== EXERCISE DETAILS ==
Write out again, exactly, the lines below starting at the one with "- [x] Compiling" and ending at the one with "- [x] Uses [ngx-translate] for i18n support.".

[Stored data entries]
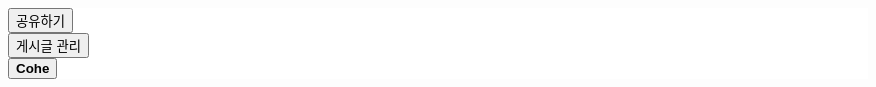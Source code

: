  
 <script async="" crossorigin="anonymous" onerror="changeAdsenseToAdfit()" src="https://pagead2.googlesyndication.com/pagead/js/adsbygoogle.js?client=ca-pub-9527582522912841">
 </script>
 
 <ins class="adsbygoogle" data-ad-adfit-unit="DAN-HCZEy0KQLPMGnGuC" data-ad-client="ca-pub-9527582522912841" data-ad-format="auto" data-ad-slot="4947159016" data-ad-type="inventory" data-full-width-responsive="true" style="margin:50px 0; display:block">
 </ins>
 <script id="adsense_script">
  (adsbygoogle = window.adsbygoogle || []).push({});
 </script>
 <script>
  if(window.ObserveAdsenseUnfilledState !== undefined){ ObserveAdsenseUnfilledState(); }
 </script>
 <div class="container_postbtn #post_button_group">
  <div class="postbtn_like">
   <script>
    window.ReactionButtonType = 'reaction';
window.ReactionApiUrl = '//code-chy.tistory.com/reaction';
window.ReactionReqBody = {
    entryId: 154
}
   </script>
   <div class="wrap_btn" data-tistory-react-app="Reaction" id="reaction-154">
   </div>
   <div class="wrap_btn wrap_btn_share">
    <button aria-expanded="false" class="btn_post sns_btn btn_share" data-blog-title="Cohe" data-description='출력 결과class Parent{    public int compute(int num){        if(num순서단계메서드 호출반환 값설명1main()-프로그램 시작2System.out.println()-"Hello world!" 출력3new Child()-Child 객체 생성4obj.compute(4)-Child 클래스의 compute 메서드 호출 시작5compute(4)3num &gt; 1이므로 재귀 호출6compute(3)2num &gt; 1이므로 재귀 호출7compute(2)1num &gt; 1이므로 재귀 호출8compute(1)1num 9compute(-1)-1num 10compute(2) 완료11 + (-1) = 0, 하지만 int로 인해 1로 반올림11compute(0)0num 12compute(3) ..' data-pc-url="https://code-chy.tistory.com/154" data-profile-image="https://tistory1.daumcdn.net/tistory/5646409/attach/8bf562b73e38446a9f0bb065fc30f867" data-profile-name="코헤0121" data-relative-pc-url="/154" data-thumbnail-url="https://t1.daumcdn.net/tistory_admin/static/images/openGraph/opengraph.png" data-title="6. 프로그래밍 언어 활용 - JAVA 언어 편 (1)" type="button">
     <span class="ico_postbtn ico_share">
      공유하기
     </span>
    </button>
    <div class="layer_post" id="tistorySnsLayer">
    </div>
   </div>
   <div class="wrap_btn wrap_btn_etc" data-category-visibility="public" data-entry-id="154" data-entry-visibility="public">
    <button aria-expanded="false" class="btn_post btn_etc2" type="button">
     <span class="ico_postbtn ico_etc">
      게시글 관리
     </span>
    </button>
    <div class="layer_post" id="tistoryEtcLayer">
    </div>
   </div>
  </div>
  <button class="btn_menu_toolbar btn_subscription #subscribe" data-blog-id="5646409" data-device="web_pc" data-tiara-action-name="구독 버튼_클릭" data-url="https://code-chy.tistory.com/154" type="button">
   <em class="txt_state">
   </em>
   <strong class="txt_tool_id">
    Cohe
   </strong>
   <span class="img_common_tistory ico_check_type1">
   </span>
  </button>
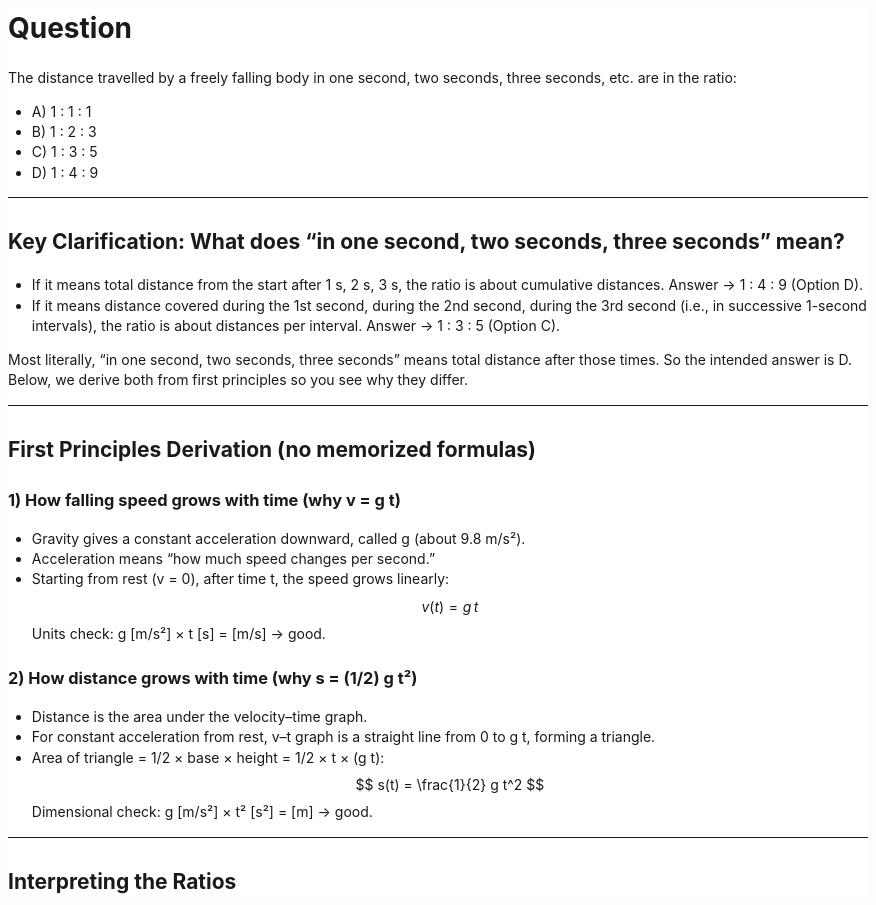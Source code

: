 # Question
The distance travelled by a freely falling body in one second, two seconds, three seconds, etc. are in the ratio:

- A) 1 : 1 : 1
- B) 1 : 2 : 3
- C) 1 : 3 : 5
- D) 1 : 4 : 9

---

## Key Clarification: What does “in one second, two seconds, three seconds” mean?
- If it means total distance from the start after 1 s, 2 s, 3 s, the ratio is about cumulative distances. Answer → 1 : 4 : 9 (Option D).
- If it means distance covered during the 1st second, during the 2nd second, during the 3rd second (i.e., in successive 1-second intervals), the ratio is about distances per interval. Answer → 1 : 3 : 5 (Option C).

Most literally, “in one second, two seconds, three seconds” means total distance after those times. So the intended answer is D. Below, we derive both from first principles so you see why they differ.

---

## First Principles Derivation (no memorized formulas)

### 1) How falling speed grows with time (why v = g t)
- Gravity gives a constant acceleration downward, called g (about 9.8 m/s²).
- Acceleration means “how much speed changes per second.”
- Starting from rest (v = 0), after time t, the speed grows linearly:
  $$
  v(t) = g\,t
  $$
  Units check: g [m/s²] × t [s] = [m/s] → good.

### 2) How distance grows with time (why s = (1/2) g t²)
- Distance is the area under the velocity–time graph.
- For constant acceleration from rest, v–t graph is a straight line from 0 to g t, forming a triangle.
- Area of triangle = 1/2 × base × height = 1/2 × t × (g t):
  $$
  s(t) = \frac{1}{2} g t^2
  $$
  Dimensional check: g [m/s²] × t² [s²] = [m] → good.

---

## Interpreting the Ratios
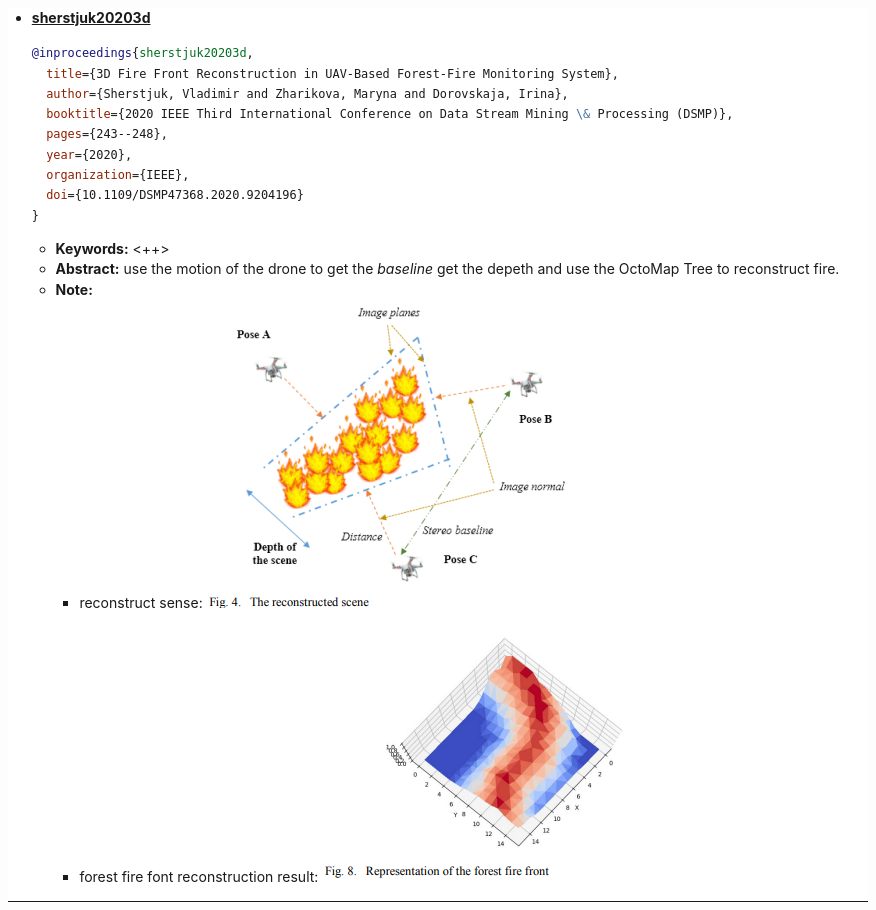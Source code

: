 
- **[sherstjuk20203d](sherstjuk20203d.pdf)**

  ```bibtex
  @inproceedings{sherstjuk20203d,
    title={3D Fire Front Reconstruction in UAV-Based Forest-Fire Monitoring System},
    author={Sherstjuk, Vladimir and Zharikova, Maryna and Dorovskaja, Irina},
    booktitle={2020 IEEE Third International Conference on Data Stream Mining \& Processing (DSMP)},
    pages={243--248},
    year={2020},
    organization={IEEE},
    doi={10.1109/DSMP47368.2020.9204196}
  }
  ```

  - **Keywords:** <++>
  - **Abstract:** use the motion of the drone to get the *baseline* get the depeth and use the OctoMap Tree to reconstruct
  fire.
  - **Note:**
    - reconstruct sense:![image](img/sherstjuk20203d_sense.png)
    - forest fire font reconstruction result:![image](img/sherstjuk20203d_result.png)

---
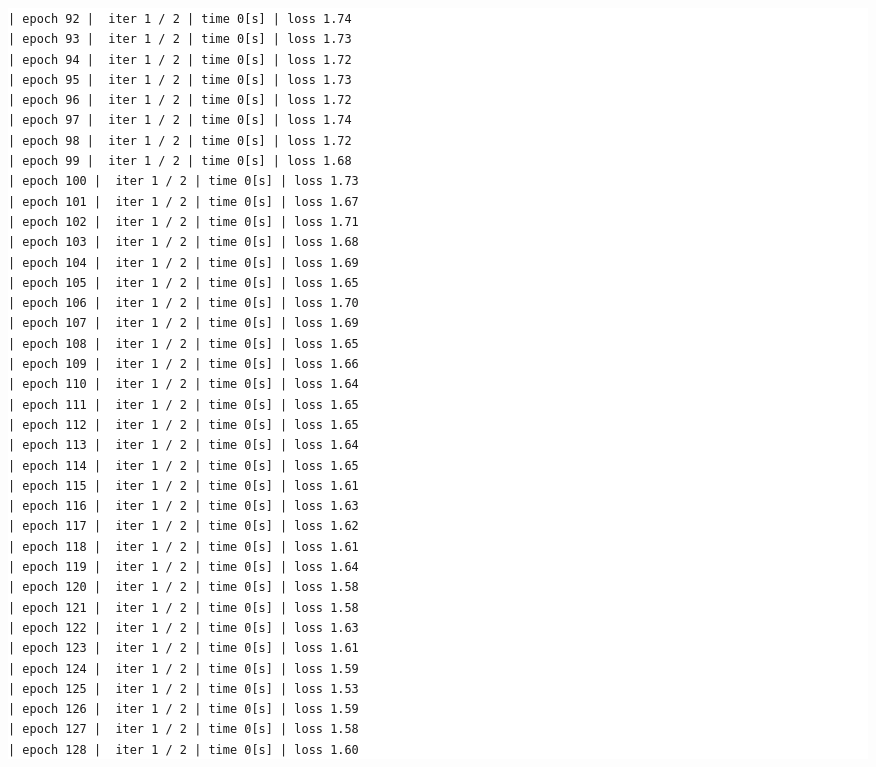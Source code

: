     | epoch 92 |  iter 1 / 2 | time 0[s] | loss 1.74
    | epoch 93 |  iter 1 / 2 | time 0[s] | loss 1.73
    | epoch 94 |  iter 1 / 2 | time 0[s] | loss 1.72
    | epoch 95 |  iter 1 / 2 | time 0[s] | loss 1.73
    | epoch 96 |  iter 1 / 2 | time 0[s] | loss 1.72
    | epoch 97 |  iter 1 / 2 | time 0[s] | loss 1.74
    | epoch 98 |  iter 1 / 2 | time 0[s] | loss 1.72
    | epoch 99 |  iter 1 / 2 | time 0[s] | loss 1.68
    | epoch 100 |  iter 1 / 2 | time 0[s] | loss 1.73
    | epoch 101 |  iter 1 / 2 | time 0[s] | loss 1.67
    | epoch 102 |  iter 1 / 2 | time 0[s] | loss 1.71
    | epoch 103 |  iter 1 / 2 | time 0[s] | loss 1.68
    | epoch 104 |  iter 1 / 2 | time 0[s] | loss 1.69
    | epoch 105 |  iter 1 / 2 | time 0[s] | loss 1.65
    | epoch 106 |  iter 1 / 2 | time 0[s] | loss 1.70
    | epoch 107 |  iter 1 / 2 | time 0[s] | loss 1.69
    | epoch 108 |  iter 1 / 2 | time 0[s] | loss 1.65
    | epoch 109 |  iter 1 / 2 | time 0[s] | loss 1.66
    | epoch 110 |  iter 1 / 2 | time 0[s] | loss 1.64
    | epoch 111 |  iter 1 / 2 | time 0[s] | loss 1.65
    | epoch 112 |  iter 1 / 2 | time 0[s] | loss 1.65
    | epoch 113 |  iter 1 / 2 | time 0[s] | loss 1.64
    | epoch 114 |  iter 1 / 2 | time 0[s] | loss 1.65
    | epoch 115 |  iter 1 / 2 | time 0[s] | loss 1.61
    | epoch 116 |  iter 1 / 2 | time 0[s] | loss 1.63
    | epoch 117 |  iter 1 / 2 | time 0[s] | loss 1.62
    | epoch 118 |  iter 1 / 2 | time 0[s] | loss 1.61
    | epoch 119 |  iter 1 / 2 | time 0[s] | loss 1.64
    | epoch 120 |  iter 1 / 2 | time 0[s] | loss 1.58
    | epoch 121 |  iter 1 / 2 | time 0[s] | loss 1.58
    | epoch 122 |  iter 1 / 2 | time 0[s] | loss 1.63
    | epoch 123 |  iter 1 / 2 | time 0[s] | loss 1.61
    | epoch 124 |  iter 1 / 2 | time 0[s] | loss 1.59
    | epoch 125 |  iter 1 / 2 | time 0[s] | loss 1.53
    | epoch 126 |  iter 1 / 2 | time 0[s] | loss 1.59
    | epoch 127 |  iter 1 / 2 | time 0[s] | loss 1.58
    | epoch 128 |  iter 1 / 2 | time 0[s] | loss 1.60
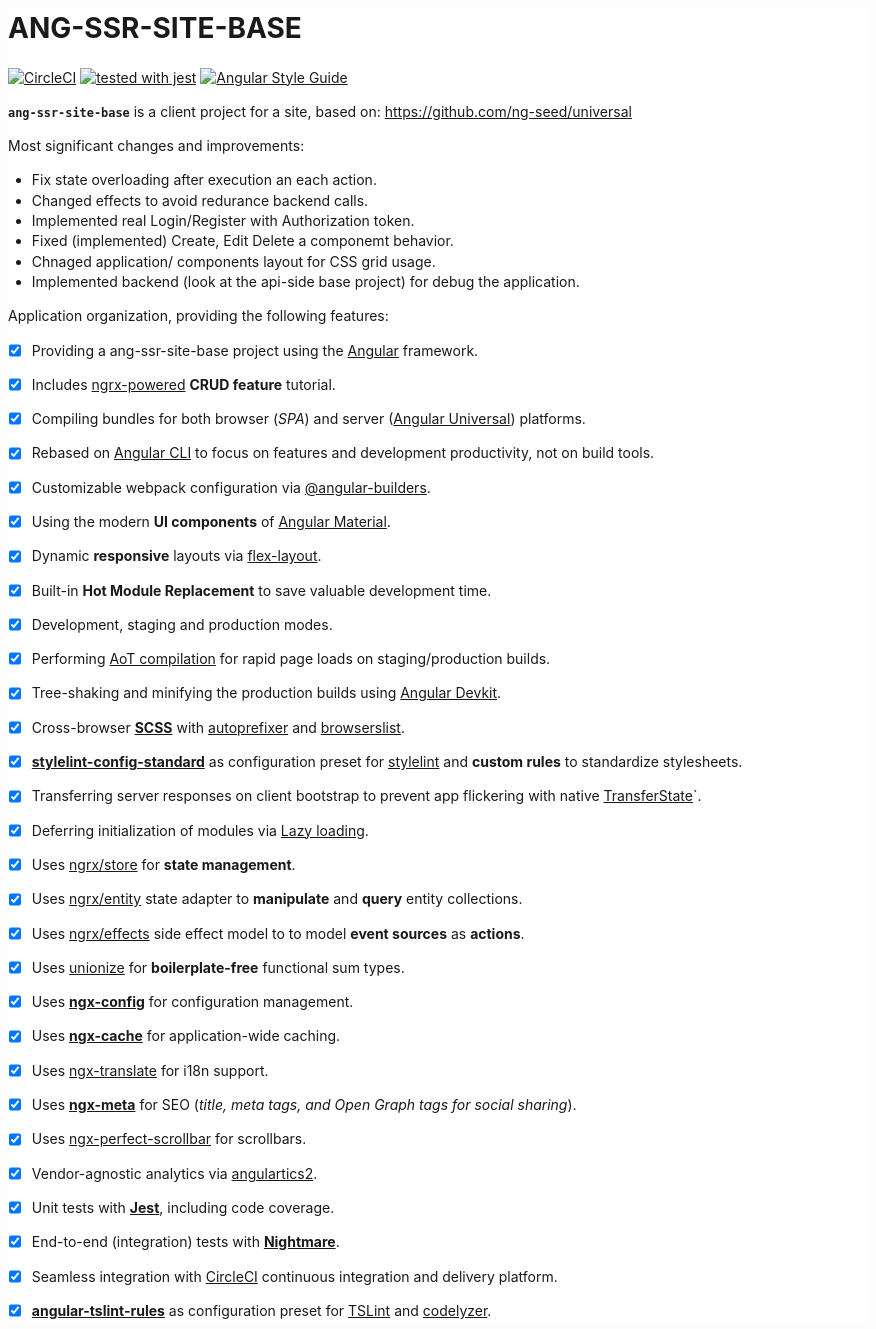 # ANG-SSR-SITE-BASE


[![CircleCI](https://circleci.com/gh/ekarpovs/ang-ssr-site-base.svg?style=shield)](https://circleci.com/gh/ekarpovs/ang-ssr-site-base)
[![tested with jest](https://img.shields.io/badge/tested_with-jest-99424f.svg)](https://github.com/facebook/jest)
[![Angular Style Guide](https://mgechev.github.io/angular2-style-guide/images/badge.svg)](https://angular.io/styleguide)


**`ang-ssr-site-base`** is a client project for a site, based on: <https://github.com/ng-seed/universal>

Most significant changes and improvements:
- Fix state overloading after execution an each action.
- Changed effects to avoid redurance backend calls.
- Implemented real Login/Register with Authorization token.
- Fixed (implemented) Create, Edit Delete a componemt behavior.
- Chnaged application/ components layout for CSS grid usage.
- Implemented backend (look at the api-side base project) for debug the application.

Application organization, providing the following features:

- [x] Providing a ang-ssr-site-base project using the [Angular] framework.
- [x] Includes [ngrx-powered] **CRUD feature** tutorial.
- [x] Compiling bundles for both browser (*SPA*) and server ([Angular Universal]) platforms.
- [x] Rebased on [Angular CLI] to focus on features and development productivity, not on build tools.
- [x] Customizable webpack configuration via [@angular-builders].
- [x] Using the modern **UI components** of [Angular Material].
- [x] Dynamic **responsive** layouts via [flex-layout].
- [x] Built-in **Hot Module Replacement** to save valuable development time.
- [x] Development, staging and production modes.
- [x] Performing [AoT compilation] for rapid page loads on staging/production builds.
- [x] Tree-shaking and minifying the production builds using [Angular Devkit].
- [x] Cross-browser **[SCSS]** with [autoprefixer] and [browserslist].
- [x] **[stylelint-config-standard]** as configuration preset for [stylelint] and **custom rules** to standardize stylesheets.
- [x] Transferring server responses on client bootstrap to prevent app flickering with native [TransferState]`.
- [x] Deferring initialization of modules via [Lazy loading].
- [x] Uses [ngrx/store] for **state management**.
- [x] Uses [ngrx/entity] state adapter to **manipulate** and **query** entity collections.
- [x] Uses [ngrx/effects]  side effect model to  to model **event sources** as **actions**.
- [x] Uses [unionize] for **boilerplate-free** functional sum types.
- [x] Uses **[ngx-config]** for configuration management.
- [x] Uses **[ngx-cache]** for application-wide caching.
- [x] Uses [ngx-translate] for i18n support.
- [x] Uses **[ngx-meta]** for SEO (*title, meta tags, and Open Graph tags for social sharing*).
- [x] Uses [ngx-perfect-scrollbar] for scrollbars.
- [x] Vendor-agnostic analytics via [angulartics2].
- [x] Unit tests with **[Jest]**, including code coverage.
- [x] End-to-end (integration) tests with **[Nightmare]**.
- [x] Seamless integration with [CircleCI] continuous integration and delivery platform.
- [x] **[angular-tslint-rules]** as configuration preset for [TSLint] and [codelyzer].


[Angular]: https://angular.io
[ngrx-powered]: http://ngrx.github.io
[Angular Universal]: https://angular.io/guide/universal
[Angular CLI]: https://cli.angular.io
[@angular-builders]: https://github.com/meltedspark/angular-builders
[Angular Material]: https://material.angular.io
[flex-layout]: https://github.com/angular/flex-layout
[AoT compilation]: https://angular.io/docs/ts/latest/cookbook/aot-compiler.html
[Angular Devkit]: https://github.com/angular/angular-cli
[SCSS]: http://sass-lang.com
[autoprefixer]: https://github.com/postcss/autoprefixer
[browserslist]: https://github.com/browserslist/browserslist
[stylelint-config-standard]: https://github.com/stylelint/stylelint-config-standard
[stylelint]: https://stylelint.io/
[Lazy loading]: https://angular-2-training-book.rangle.io/handout/modules/lazy-loading-module.html
[TransferState]: https://angular.io/api/platform-browser/TransferState
[ngrx/store]: https://ngrx.io/guide/store
[ngrx/entity]: https://ngrx.io/guide/entity
[ngrx/effects]: https://ngrx.io/guide/effects
[unionize]: https://github.com/pelotom/unionize
[ngx-config]: https://github.com/fulls1z3/ngx-config
[ngx-cache]: https://github.com/fulls1z3/ngx-cache
[ngx-translate]: https://github.com/ngx-translate/core
[ngx-meta]: https://github.com/fulls1z3/ngx-meta
[ngx-i18n-router]: https://github.com/fulls1z3/ngx-i18n-router
[ngx-perfect-scrollbar]: https://github.com/zefoy/ngx-perfect-scrollbar
[angulartics2]: https://github.com/angulartics/angulartics2
[Jest]: https://facebook.github.io/jest
[Nightmare]: https://github.com/segmentio/nightmare
[CircleCI]: https://circleci.com
[angular-tslint-rules]: https://github.com/ng-seed/angular-tslint-rules
[TSLint]: https://github.com/palantir/tslint
[codelyzer]: https://github.com/mgechev/codelyzer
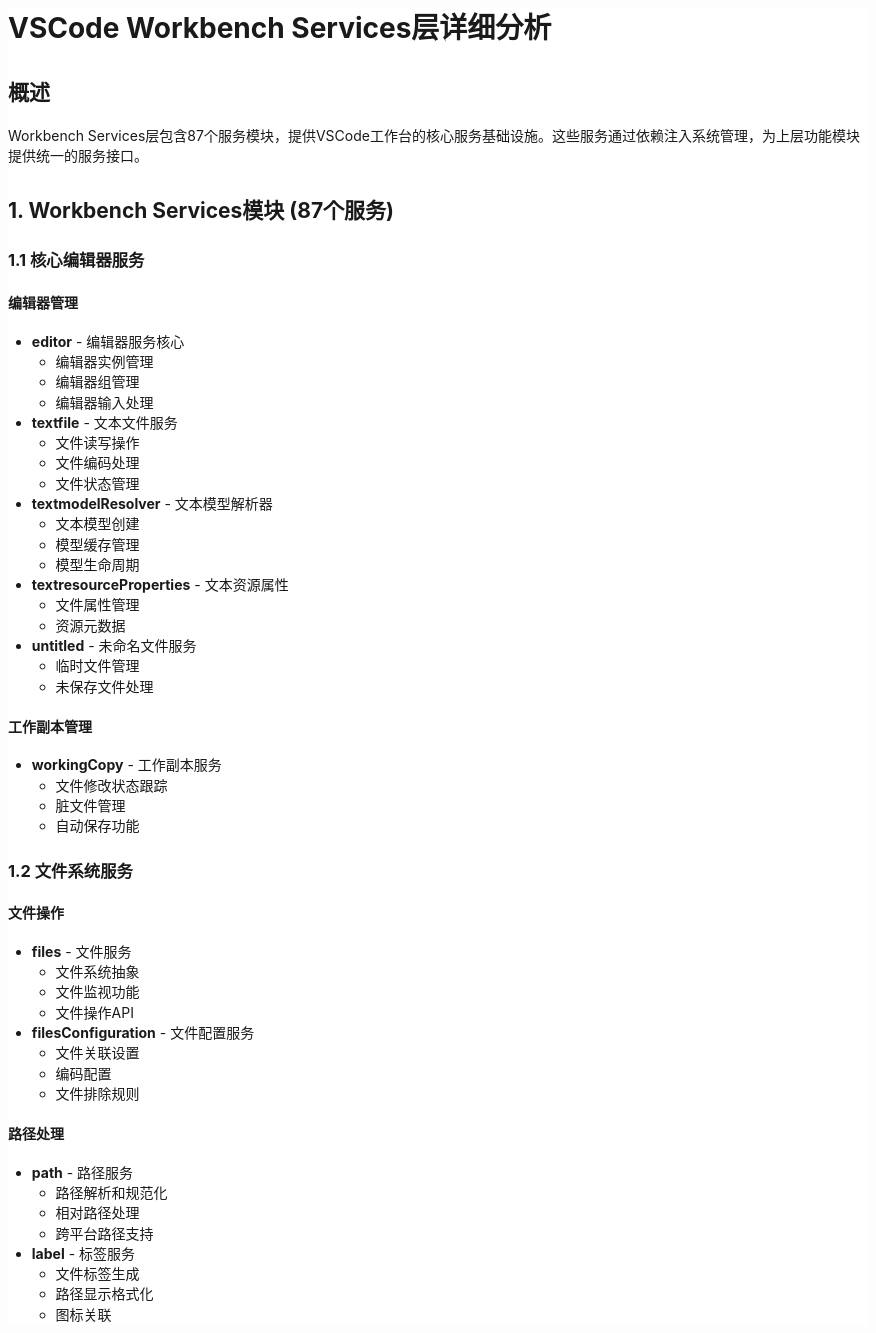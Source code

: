 # VSCode Workbench Services层详细分析

## 概述

Workbench Services层包含87个服务模块，提供VSCode工作台的核心服务基础设施。这些服务通过依赖注入系统管理，为上层功能模块提供统一的服务接口。

## 1. Workbench Services模块 (87个服务)

### 1.1 核心编辑器服务

#### **编辑器管理**
- **editor** - 编辑器服务核心
  - 编辑器实例管理
  - 编辑器组管理
  - 编辑器输入处理
- **textfile** - 文本文件服务
  - 文件读写操作
  - 文件编码处理
  - 文件状态管理
- **textmodelResolver** - 文本模型解析器
  - 文本模型创建
  - 模型缓存管理
  - 模型生命周期
- **textresourceProperties** - 文本资源属性
  - 文件属性管理
  - 资源元数据
- **untitled** - 未命名文件服务
  - 临时文件管理
  - 未保存文件处理

#### **工作副本管理**
- **workingCopy** - 工作副本服务
  - 文件修改状态跟踪
  - 脏文件管理
  - 自动保存功能

### 1.2 文件系统服务

#### **文件操作**
- **files** - 文件服务
  - 文件系统抽象
  - 文件监视功能
  - 文件操作API
- **filesConfiguration** - 文件配置服务
  - 文件关联设置
  - 编码配置
  - 文件排除规则

#### **路径处理**
- **path** - 路径服务
  - 路径解析和规范化
  - 相对路径处理
  - 跨平台路径支持
- **label** - 标签服务
  - 文件标签生成
  - 路径显示格式化
  - 图标关联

== EXERCISE OUTPUT ==
- [x] Compiling bundles for both browser (*SPA*) and server ([Angular Universal]) platforms.
- [x] Rebased on [Angular CLI] to focus on features and development productivity, not on build tools.
- [x] Customizable webpack configuration via [@angular-builders].
- [x] Using the modern **UI components** of [Angular Material].
- [x] Dynamic **responsive** layouts via [flex-layout].
- [x] Built-in **Hot Module Replacement** to save valuable development time.
- [x] Development, staging and production modes.
- [x] Performing [AoT compilation] for rapid page loads on staging/production builds.
- [x] Tree-shaking and minifying the production builds using [Angular Devkit].
- [x] Cross-browser **[SCSS]** with [autoprefixer] and [browserslist].
- [x] **[stylelint-config-standard]** as configuration preset for [stylelint] and **custom rules** to standardize stylesheets.
- [x] Transferring server responses on client bootstrap to prevent app flickering with native [TransferState]`.
- [x] Deferring initialization of modules via [Lazy loading].
- [x] Uses [ngrx/store] for **state management**.
- [x] Uses [ngrx/entity] state adapter to **manipulate** and **query** entity collections.
- [x] Uses [ngrx/effects]  side effect model to  to model **event sources** as **actions**.
- [x] Uses [unionize] for **boilerplate-free** functional sum types.
- [x] Uses **[ngx-config]** for configuration management.
- [x] Uses **[ngx-cache]** for application-wide caching.
- [x] Uses [ngx-translate] for i18n support.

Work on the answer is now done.